Assume that Y =D U[a, b]. You observe n i.i.d. samples Y 1, …, Y n of this random variable. Calculate the maximum likelihood estimator \(\hat a\) of a and \(\hat b\) of b. What is the bias of \(\hat a\) and \(\hat b\)?

Problem 7.14

We are looking at an hypothesis testing problem where \(X, \hat X\) take values in {0, 1}. The value of \(\hat X\) is decided based on the observed value of the random vector Y. We assume that Y has a density f i(y) given that X = i, for i = 0, 1, and we define L(y) := f 1(y)∕f 0(y).

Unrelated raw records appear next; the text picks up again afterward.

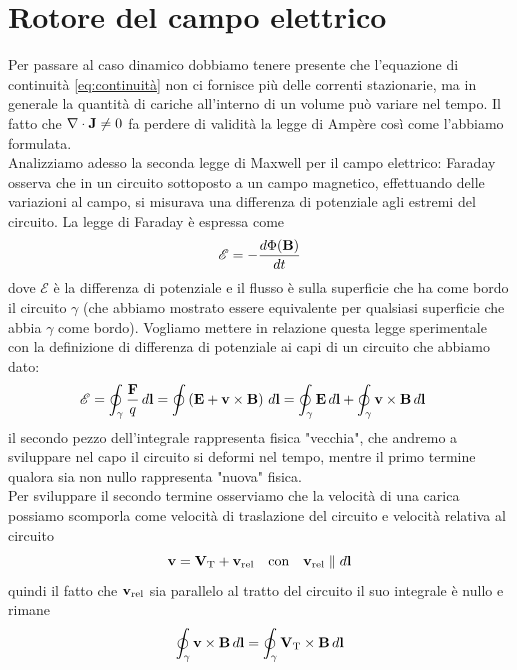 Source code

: \section{Rotore del campo elettrico}
Per passare al caso dinamico dobbiamo tenere presente che l'equazione di continuità \eqref{eq:continuità} non ci fornisce più delle correnti 
stazionarie, ma in generale la quantità di cariche all'interno di un volume può variare nel tempo. Il fatto che $ \nabla\cdot\v{ J } \neq 0 $
fa perdere di validità la legge di Ampère così come l'abbiamo formulata.\\
Analizziamo adesso la seconda legge di Maxwell per il 
campo elettrico: Faraday osserva che in un circuito sottoposto a un campo magnetico, effettuando delle variazioni al campo, si misurava una 
differenza di potenziale agli estremi del circuito. La legge di Faraday è espressa come
\begin{equation}
  \mathscr{E} = - \frac{d \Phi (\v{ B })}{dt}
\end{equation}
dove $ \mathscr{E} $ è la differenza di potenziale e il flusso è sulla superficie che ha come bordo il circuito $ \gamma $ (che abbiamo mostrato 
essere equivalente per qualsiasi superficie che abbia $ \gamma $ come bordo). Vogliamo mettere in relazione questa legge sperimentale con la 
definizione di differenza di potenziale ai capi di un circuito che abbiamo dato:
\begin{align}
  \mathscr{E} &= \oint_{\gamma} \frac{\v{ F }}{q} \, d\v{ l } = \oint \left( \v{ E } +  \v{ v } \times \v{ B } \right) \, d\v{ l } 
  = \oint_{\gamma} \v{ E } \, d\v{ l } + \oint_{\gamma} \v{ v } \times \v{ B } \, d\v{ l }
\end{align}
il secondo pezzo dell'integrale rappresenta fisica "vecchia", che andremo a sviluppare nel capo il circuito si deformi nel tempo, mentre il primo 
termine qualora sia non nullo rappresenta "nuova" fisica.\\
Per sviluppare il secondo termine osserviamo che la velocità di una carica possiamo scomporla come velocità di traslazione del circuito e 
velocità relativa al circuito
\begin{equation}
  \v{ v } = \v{ V }_{\text{T}} + \v{ v }_{\text{rel}} \quad \text{con} \quad \v{ v }_{\text{rel}} \parallel d\v{ l }
\end{equation}
quindi il fatto che $ \v{ v }_{\text{rel}} $ sia parallelo al tratto del circuito il suo integrale è nullo e rimane
\begin{align}
  \oint_{\gamma} \v{ v } \times \v{ B } \, d\v{ l } = \oint_{\gamma} \v{ V }_{\text{T}} \times \v{ B } \, d\v{ l }
\end{align}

Define g(β) to be the maximum value of \(P[\hat X = 1 | X = 1]\) subject to \(P[\hat X = 1 | X = 0] \leq \beta \) for β ∈ [0, 1]. Then (choose the correct answers, if any)

:

g(β) ≥ 1 − β;

:

g(β) ≥ β;

:

The optimal decision is described by a function \(h(\mathbf {y}) = P[\hat X = 1 | \mathbf {Y} = \mathbf {y}]\) and this function is nondecreasing in f 1(y)∕f 0(y).

Problem 7.15

Given θ ∈{0, 1}, X = θ(1, 1) + V where V 1 and V 2 are independent and uniformly distributed in [−2, 2]. Solve the hypothesis testing problem:

$$\displaystyle \begin{aligned} & \mbox{Maximize } P[\hat \theta = 1 | \theta = 1] \\ & \mbox{ s.t. } P[\hat \theta = 1 | \theta = 0] \leq 5\%. \end{aligned} $$

Problem 7.16

Given θ = 1, X =D Exp(1) and, given θ = 0, X =D U[0, 2].

  1. (a)

    Find \({\hat \theta } = HT[\theta | X, \beta ]\), defined as the random variable \({\hat \theta }\) determined from X that maximizes \(P[\hat {\theta } = 1 | \theta = 1]\) subject to \(P[\hat {\theta } = 1 | \theta = 0] \leq \beta \);

  2. (b)

    Compute the resulting value of \(\alpha ( \beta ) = P[\hat {\theta } = 1 | \theta = 1]\);

  3. (c)

    Sketch the ROC curve α(β) for β ∈ [0, 1].

Problem 7.17

You observe a random sequence {X n, n = 0, 1, 2, …}. With probability p, θ = 0 and this sequence is i.i.d. Bernoulli with P(X n = 0) = P(X n = 1) = 0.5. With probability 1 − p, θ = 1 and the sequence is a stationary Markov chain on {0, 1} with transition probabilities P(0, 1) = P(1, 0) = α. The parameter α is given in (0, 1).

  1. (1)

    Find MAP[θ|X 0, …, X n];

  2. (2)

    Discuss the convergence of \({\hat \theta }_n\);

  3. (3)

    Discuss the composite hypothesis testing problem where α < 0.5 when θ = 1 and α = 0.5 when θ = 0.

Problem 7.18

If θ = 0, the sequence {X n, n ≥ 0} is a Markov chain on a finite set \(\mathcal {X}\) with transition matrix P 0. If θ = 1, the transition matrix is P 1. In both cases, X 0 = x 0 is known. Find MLE[θ|X 0, …, X n].